In December 2012, nine health workers vaccinating children against polio were shot and killed in Karachi and Peshawar. Pakistan is one of four countries in the world where new polio cases were still emerging, despite a massive nationwide immunization programme. There were 58 reported cases in 2012, down from 198 cases in 2011. Misinformation about the immunization programme led some Islamists and Muslim preachers in Pakistan to say the polio vaccine is a western plot against Muslims. The killing of the health care volunteers in December was a major setback to the effort to reach full immunization coverage for polio and resulted in the UN calling off the campaign.

Malnutrition contributes to 35 per cent of under-five deaths and more than 40 per cent of children are either moderately or severely stunted; malnutrition rates in two provinces are above emergency levels. The national nutrition survey of 2011 reveals that Sindh is the poorest and most food-deprived province, with 72 per cent of families being food insecure. It is followed by Baluchistan, where 63.5 per cent of families are food insecure.

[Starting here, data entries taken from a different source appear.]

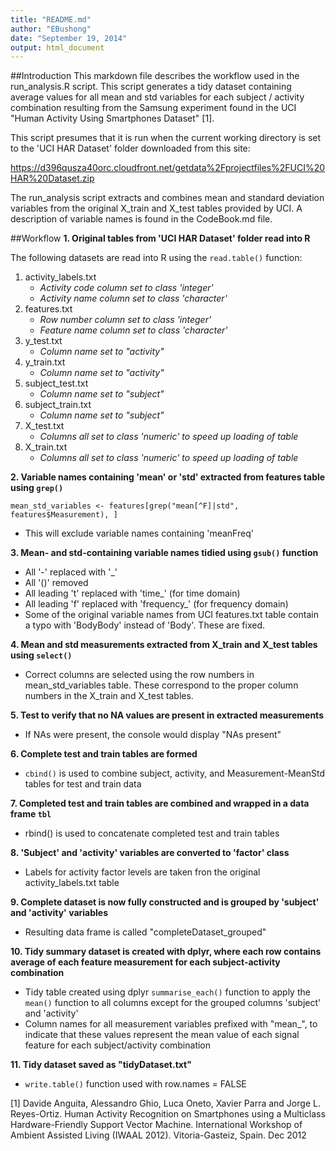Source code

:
 ```yaml
---
title: "README.md"
author: "EBushong"
date: "September 19, 2014"
output: html_document
---
```



##Introduction
This markdown file describes the workflow used in the run_analysis.R script.  This
script generates a tidy dataset containing average values for all mean and std variables
for each subject / activity combination resulting from the Samsung experiment
found in the UCI "Human Activity Using Smartphones Dataset" [1].  

This script presumes that it is run when the current working directory is set to 
the 'UCI HAR Dataset' folder downloaded from this site:

https://d396qusza40orc.cloudfront.net/getdata%2Fprojectfiles%2FUCI%20HAR%20Dataset.zip 

The run_analysis script extracts and combines mean and standard deviation
variables from the original X_train and X_test tables provided by UCI.  A description 
of variable names is found in the CodeBook.md file.

##Workflow
**1. Original tables from 'UCI HAR Dataset' folder read into R**

The following datasets are read into R using the `read.table()` function:

1. activity_labels.txt
    + *Activity code column set to class 'integer'*
    + *Activity name column set to class 'character'*
2. features.txt
    + *Row number column set to class 'integer'*
    + *Feature name column set to class 'character'*
3. y_test.txt
    + *Column name set to "activity"*
4. y_train.txt
    + *Column name set to "activity"*
5. subject_test.txt
    + *Column name set to "subject"*
6. subject_train.txt
    + *Column name set to "subject"*
7. X_test.txt
    + *Columns all set to class 'numeric' to speed up loading of table*
8. X_train.txt
    + *Columns all set to class 'numeric' to speed up loading of table*

**2. Variable names containing 'mean' or 'std' extracted from features table using `grep()`**

```
mean_std_variables <- features[grep("mean[^F]|std", features$Measurement), ]
```
* This will exclude variable names containing 'meanFreq'

**3. Mean- and std-containing variable names tidied using `gsub()` function**

* All '-' replaced with '_'
* All '()' removed
* All leading 't' replaced with 'time_' (for time domain)
* All leading 'f' replaced with 'frequency_' (for frequency domain)
* Some of the original variable names from UCI features.txt table contain a typo with 'BodyBody' instead of 'Body'. These are fixed.

**4. Mean and std measurements extracted from X_train and X_test tables using `select()`**

* Correct columns are selected using the row numbers in mean_std_variables table. These correspond to the proper column numbers in the X_train and X_test tables.

**5. Test to verify that no NA values are present in extracted measurements**

* If NAs were present, the console would display "NAs present"

**6. Complete test and train tables are formed**

* `cbind()` is used to combine subject, activity, and Measurement-MeanStd tables for test and train data

**7. Completed test and train tables are combined and wrapped in a data frame `tbl`**

* rbind() is used to concatenate completed test and train tables

**8. 'Subject' and 'activity' variables are converted to 'factor' class**

* Labels for activity factor levels are taken fron the original activity_labels.txt table

**9. Complete dataset is now fully constructed and is grouped by 'subject' and 'activity' variables**

* Resulting data frame is called "completeDataset_grouped"

**10. Tidy summary dataset is created with dplyr, where each row contains average of each feature measurement for each subject-activity combination**

* Tidy table created using dplyr `summarise_each()` function to apply the `mean()`
function to all columns except for the grouped columns 'subject' and 'activity'
* Column names for all measurement variables prefixed with "mean_",  to indicate that
these values represent the mean value of each signal feature for each subject/activity
combination

**11. Tidy dataset saved as "tidyDataset.txt"**

* `write.table()` function used with row.names = FALSE


[1] Davide Anguita, Alessandro Ghio, Luca Oneto, Xavier Parra and Jorge L. Reyes-Ortiz. Human Activity Recognition on Smartphones using a Multiclass Hardware-Friendly Support Vector Machine. International Workshop of Ambient Assisted Living (IWAAL 2012). Vitoria-Gasteiz, Spain. Dec 2012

Pakistan's maternal mortality ratio has declined, from 400 per 100,000 in 2004-5 to 276 per 100,000 in 2006-7, but meeting the MDG target of 140 per 100,000 will require further immense resources and efforts. The maternal mortality ratio in Baluchistan is shockingly high, at 758 per 100,000 live births. Cultural practices of ethnic minorities living in Baluchistan do not allow women to seek services/ information from male health staff. The majority of Basic Health Units in the province are reported to have no female health workers. Almost a quarter of the Basic Health Units do not have personnel to offer family planning counselling or other services; almost 40 per cent do not have a maternity kit; and almost half do not have a labour room. Geographical disparities can been seen across the country, especially between Punjab (with the most personnel and facilities to serve women) and Baluchistan (with the least).